-- What you need to do --
Find the string "have" in the entries and copy each line that has it.

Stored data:

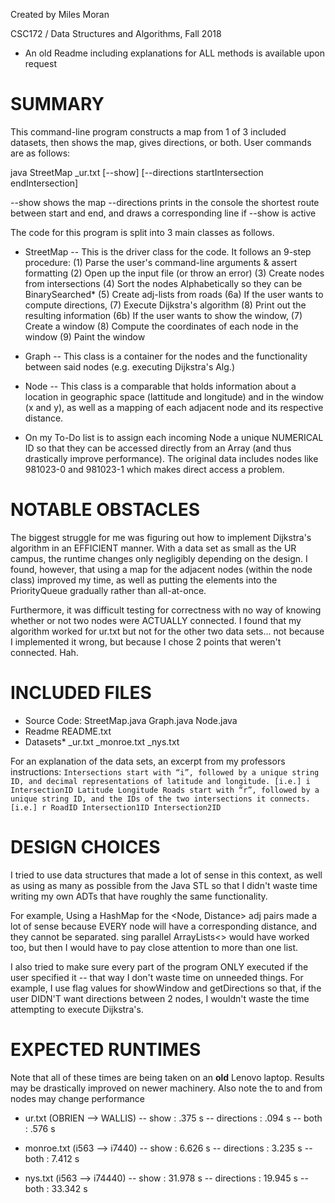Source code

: 
Created by Miles Moran

CSC172 / Data Structures and Algorithms, Fall 2018

* An old Readme including explanations for ALL methods is available upon request

# SUMMARY

This command-line program constructs a map from 1 of 3 included datasets, then shows the map, gives directions, or both. User commands are as follows:

java StreetMap _ur.txt [--show] [--directions startIntersection endIntersection]

--show		shows the map
--directions 	prints in the console the shortest route between start and end,
		and draws a corresponding line if --show is active

The code for this program is split into 3 main classes as follows.
- StreetMap 
	-- This is the driver class for the code. It follows an 9-step procedure:
	   	(1) Parse the user's command-line arguments & assert formatting 
	   	(2) Open up the input file (or throw an error)
		(3) Create nodes from intersections
	   	(4) Sort the nodes Alphabetically so they can be BinarySearched*
	   	(5) Create adj-lists from roads
		(6a) If the user wants to compute directions,
			(7) Execute Dijkstra's algorithm
			(8) Print out the resulting information
		(6b) If the user wants to show the window, 
			(7) Create a window
			(8) Compute the coordinates of each node in the window
		(9) Paint the window

- Graph
	-- This class is a container for the nodes and the functionality 
	   between said nodes (e.g. executing Dijkstra's Alg.)
	
- Node
	-- This class is a comparable that holds information about a location
	   in geographic space (lattitude and longitude) and in the window (x and y), 
	   as well as a mapping of each adjacent node and its respective distance.

* On my To-Do list is to assign each incoming Node a unique NUMERICAL ID so that they can be accessed directly from an Array (and thus drastically improve performance). The original data includes nodes like 981023-0 and 981023-1 which makes direct access a problem.

# NOTABLE OBSTACLES

The biggest struggle for me was figuring out how to implement Dijkstra's algorithm in an EFFICIENT manner. With a data set as small as the UR campus, the runtime changes only negligibly depending on the design. I found, however, that using a map for the adjacent nodes (within the node class) improved my time, as well as putting the elements into the PriorityQueue gradually rather than all-at-once.

Furthermore, it was difficult testing for correctness with no way of knowing whether or not two nodes were ACTUALLY connected. I found that my algorithm worked for ur.txt but not for the other two data sets... not because I implemented it wrong, but because I chose 2 points that weren't connected. Hah. 


# INCLUDED FILES

- Source Code: 
	StreetMap.java
	Graph.java
	Node.java
- Readme
	README.txt
- Datasets*
	_ur.txt
	_monroe.txt
	_nys.txt 

For an explanation of the data sets, an excerpt from my professors instructions:
`
Intersections start with “i”, followed by a unique string ID, and decimal representations of latitude and longitude. [i.e.]
	i IntersectionID Latitude Longitude
Roads start with “r”, followed by a unique string ID, and the IDs of the two intersections it connects. [i.e.]
	r RoadID Intersection1ID Intersection2ID
`

# DESIGN CHOICES

I tried to use data structures that made a lot of sense in this context, as well as using as many as possible from the Java STL so that I didn't waste time writing my own ADTs that have roughly the same functionality.

For example, Using a HashMap for the <Node, Distance> adj pairs made a lot of sense because EVERY node will have a corresponding distance, and they cannot be separated. sing parallel ArrayLists<> would have worked too, but then I would have to pay close attention to more than one list.

I also tried to make sure every part of the program ONLY executed if the user specified it -- that way I don't waste time on unneeded things. For example, I use flag values for showWindow and getDirections so that, if the user DIDN'T want directions between 2 nodes, I wouldn't waste the time attempting to execute Dijkstra's. 

# EXPECTED RUNTIMES

Note that all of these times are being taken on an **old** Lenovo laptop. Results may be drastically improved on newer machinery. Also note the to and from nodes may change performance

- ur.txt (OBRIEN --> WALLIS)
	-- show		: .375 s
	-- directions	: .094 s
	-- both		: .576 s

- monroe.txt (i563 --> i7440)
	-- show		: 6.626 s
	-- directions	: 3.235 s
	-- both		: 7.412 s

- nys.txt (i563 --> i74440)
	-- show		: 31.978 s
	-- directions	: 19.945 s
	-- both		: 33.342 s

-- Answer to this exercise --
I tried to use data structures that made a lot of sense in this context, as well as using as many as possible from the Java STL so that I didn't waste time writing my own ADTs that have roughly the same functionality.
For example, Using a HashMap for the <Node, Distance> adj pairs made a lot of sense because EVERY node will have a corresponding distance, and they cannot be separated. sing parallel ArrayLists<> would have worked too, but then I would have to pay close attention to more than one list.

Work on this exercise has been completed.